Since our exegetes did not mean for us to practical halacha on the basis of their interpretations, we must say that when Rashi or some other exegete states that the Misdrash halacha is not the plain meaning of the verse, he means that we are not to measure the Medarsh by customary standards of textual exegesis.  There is no derogation to the Medarash in stating that a Medrash is not the simple meaning of the verse.  The Rashbam creates a divide between Peshat and Halachik Derash, keeping the former from impinging on the latter. (A factor that can have an effect on creating this divide is whether Oral Law is actually derived from Medrashic interpretations, or if the latter are merely a proof-text for the already extant former. ) The mutual acceptance of Peshat and Derash can be found in Rashi’s words to Exodus 6:9: “…But the Medrash is not in congruence with the verse..Therfore…let the problems of text be solved lipshuto..and let drasha be derived, as it says..my words…splitting into several sparks.”  The drasha is not, Heaven forbid, invalid.  The idea in it is both true and important.  But the Drasha has nothing to do with the straightforward interpretation of the verse.
 
Before discarding Drash as incompatible for understanding the plain sense of the text, it must be noted that in many cases Medrashim that see, prima facia, to fundamentally misunderstand the text, are revealed upon further investigation, to be supplementary to the simple sense of the verse.  The idea of double meaning—either side by side or superimposed on on the other—that is created by Derash is familiar to students from literatary analysis and is an important skill in teaching scriptures.  Of course even the Rashbam, who divides but validates both Peshat and Derash would admit that some Drash comes close to supporting the plain meaning of the text.  Other Derash presents itself as the plain meaning, when it is clearly not, and is a more difficult issue to resolve.
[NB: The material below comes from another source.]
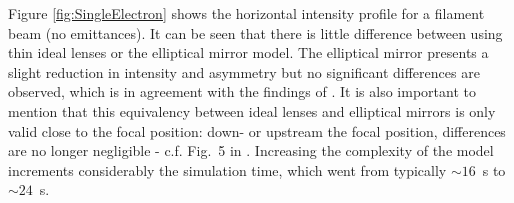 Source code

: \documentclass{iucr}              %
\begin{document}


Figure \ref{fig:SingleElectron} shows the horizontal intensity profile for a filament beam (no emittances). It can be seen that there is little difference between using thin ideal lenses or the elliptical mirror model. The elliptical mirror presents a slight reduction in intensity and asymmetry but no significant differences are observed, which is in agreement with the findings of \cite{Canestrari2014}. It is also important to mention that this equivalency between ideal lenses and elliptical mirrors is only valid close to the focal position: down- or upstream the focal position, differences are no longer negligible - c.f. Fig.~5 in \cite{Canestrari2014}.  Increasing the complexity of the model increments considerably the simulation time, which went from typically $\sim16$~s to $\sim24$~s. 

\end{document}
As teachers, we can increase our appreciation of Chazal if, while teaching Peshat, also teach the important exegetical and conceptual material than is contained within Midrashim.  Referring to Chevron as the “Valley” (Gen’ 37:14) whose seeming topological incongruity imparts a sense of exile, whikle not the plain sense of the verse  is instructive on the overall imminent descent into exile caused by Jacob's sending of Yosef to his brothers. 


E. Tov, “The Septuagint”  (Click here for the entire article as a self viewing executable for Windows. 1.5 Mbytes)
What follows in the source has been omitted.